Io la utilizzo con una A7II per architettura e reportage di mostre, alla fine la sto mettendo alla prova in modo duro solo ora (l'ho comprata giusto prima della pandemia) e devo dire che ne sono soddisfatto, una volta capiti i limiti e le peculiarità. Innanzitutto si dice che ci sia molta variabilità sulle copie, la mia mi pare però buona, non noto difetti ottici evidenti.

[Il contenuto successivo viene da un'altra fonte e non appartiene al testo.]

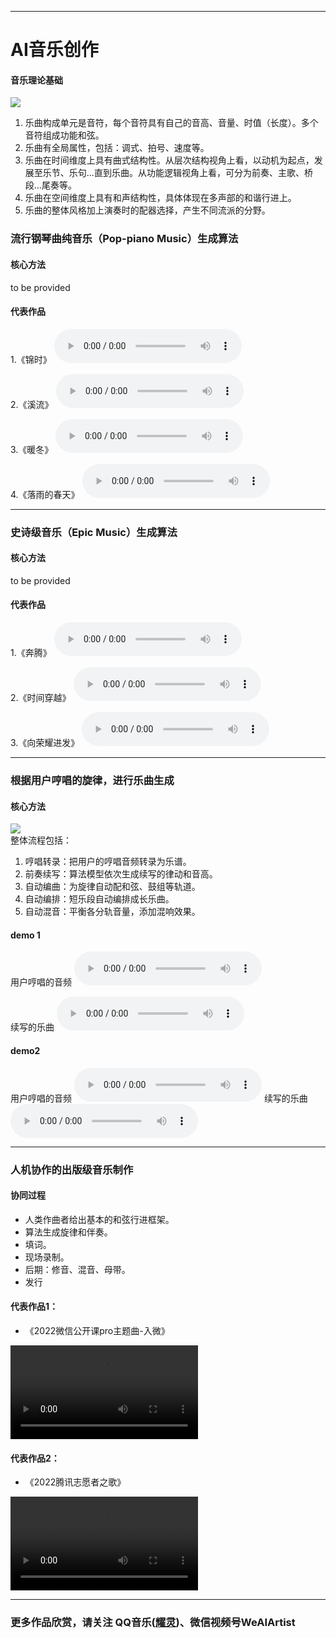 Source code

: ---------------------------------------

# AI音乐创作

#### 音乐理论基础
<div>
<img src="/music/resource/image/overview.jpeg" /> <br/>

<ol>
<li>乐曲构成单元是音符，每个音符具有自己的音高、音量、时值（长度）。多个音符组成功能和弦。</li>
<li>乐曲有全局属性，包括：调式、拍号、速度等。</li>
<li>乐曲在时间维度上具有曲式结构性。从层次结构视角上看，以动机为起点，发展至乐节、乐句...直到乐曲。从功能逻辑视角上看，可分为前奏、主歌、桥段...尾奏等。</li>
<li>乐曲在空间维度上具有和声结构性，具体体现在多声部的和谐行进上。</li>
<li>乐曲的整体风格加上演奏时的配器选择，产生不同流派的分野。</li>
</ol>

</div>


### 流行钢琴曲纯音乐（Pop-piano Music）生成算法

#### 核心方法
to be provided

#### 代表作品
1.《锦时》
<audio controls="">
<source src="/music/resource/audio/lovely_ages.mp3" type="audio/mp3" />
</audio>

2.《溪流》
<audio controls="">
<source src="/music/resource/audio/stream.mp3" type="audio/mp3" />
</audio>

3.《暖冬》
<audio controls="">
<source src="/music/resource/audio/warm_winter.mp3" type="audio/mp3" />
</audio>

4.《落雨的春天》
<audio controls="">
<source src="/music/resource/audio/raining _spring.mp3" type="audio/mp3" />
</audio>

---------------------------------------

### 史诗级音乐（Epic Music）生成算法

#### 核心方法
  to be provided

#### 代表作品
1.《奔腾》
<audio controls="">
<source src="/music/resource/audio/gallop.mp3" type="audio/mp3" />
</audio>
 
2.《时间穿越》
<audio controls="">
<source src="/music/resource/audio/time_travel.mp3" type="audio/mp3" />
</audio>

3.《向荣耀进发》
<audio controls="">
<source src="/music/resource/audio/head_for_glory.mp3" type="audio/mp3" />
</audio>


---------------------------------------
### 根据用户哼唱的旋律，进行乐曲生成

#### 核心方法
<div>
<img src="/music/resource/image/humming.jpeg" /> <br/>
整体流程包括：<br/>
<ol>
<li>哼唱转录：把用户的哼唱音频转录为乐谱。 </li>
<li>前奏续写：算法模型依次生成续写的律动和音高。 </li>
<li>自动编曲：为旋律自动配和弦、鼓组等轨道。 </li>
<li>自动编排：短乐段自动编排成长乐曲。 </li>
<li>自动混音：平衡各分轨音量，添加混响效果。 </li>
</ol>
</div> 

#### demo 1
用户哼唱的音频
<audio controls="">
<source src="/music/resource/audio/head_for_glory.mp3" type="audio/mp3" />
</audio>

续写的乐曲
<audio controls="">
<source src="/music/resource/audio/head_for_glory.mp3" type="audio/mp3" />
</audio>

#### demo2

用户哼唱的音频
<audio controls="">
<source src="/music/resource/audio/head_for_glory.mp3" type="audio/mp3" />
</audio>
续写的乐曲
<audio controls="">
<source src="/music/resource/audio/head_for_glory.mp3" type="audio/mp3" />
</audio>


---------------------------------------
### 人机协作的出版级音乐制作
####  协同过程
- 人类作曲者给出基本的和弦行进框架。
- 算法生成旋律和伴奏。
- 填词。
- 现场录制。
- 后期：修音、混音、母带。
- 发行

#### 代表作品1：

- 《2022微信公开课pro主题曲-入微》
<video width="" height="" controls>
<source src="/music/resource/video/ruwei.mov">
</video>

#### 代表作品2：

- 《2022腾讯志愿者之歌》
<video width="" height="" controls>
<source src="/music/resource/video/volunteer.mov">
</video>

---------------------------------------
### 更多作品欣赏，请关注 QQ音乐(<a href="https://y.qq.com/n/ryqq/singer/002dUuzA0FI573/album">耀灵</a>)、微信视频号WeAIArtist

Autofocus: l'AF io l'ho trovato preciso anche in condizioni di pochissima luce, io in genere preferisco settare l'AF su spot centrale o flexible spot, e ancora di più usarlo in manuale (vedi dopo) anche se la ghiera "by wire" è un po' troppo sensibile per i miei gusti. Distorsione: ce n'è, niente da dire ma con un 14 bisogna aspettarselo, non si può scattare con una focale simile come se si trattasse di un 28. Qualità ottica: Il Sammy 14 AF è molto nitido al centro, apparentemente meno ai bordi ma comunque accettabile a patto di chiudere un po' il diaframma. Al centro è più che accettabile già a F/3,2, che mi pare prestazione notevole in assoluto. In realtà, lavorandoci un po', mi sono reso conto che questa lente soffre di una leggera curvatura del piano focale. Questo si traduce in bordi apparentemente morbidi, ma la cosa è superabile mettendo a fuoco manualmente alla distanza appropriata e chiudendo il diaframma (a F11/F13 e messa a fuoco intorno a 1,5/2 metri, magari alzandosi un po', tutto il quadro è a fuoco fino all'infinito e gli angoli estremi sono perfettamente nitidi, provare per credere) Per me, questa lente da' il suo meglio a F/11, dove c'è anche relativamente poca vignettatura (che invece si fa sentire al diaframmi aperti) ma è comunque utilizzabile anche a diaframma aperto, da F13 si comincia a vedere un po' di diffrazione. Insomma, bisogna fare pratica su inquadrare e mettere a fuoco con un obiettivo tanto estremo e "nervoso", una volta fatta un po' di pratica il Sammy da' però notevoli soddisfazioni. Le immagini che produce sono in genere ben contrastate, tridimensionali e con ottimi colori; la possibilità di ottenere foto usabili sino a F/2.8 ti salva talvolta un servizio, soprattutto se ti muovi a mano libera. Certo, avendo un altro budget (e un collo robusto) conviene buttarsi sul Sony 12-24 GM o sul Sigma 14-24 che hanno forse prestazioni otttiche leggermente superiori e sono zoom (il che spesso è una mano santa). Ma al prezzo del Samyang (che si trova seminuovo sotto i 400 euro), se si incappa in una buona copia è difficile trovare di meglio.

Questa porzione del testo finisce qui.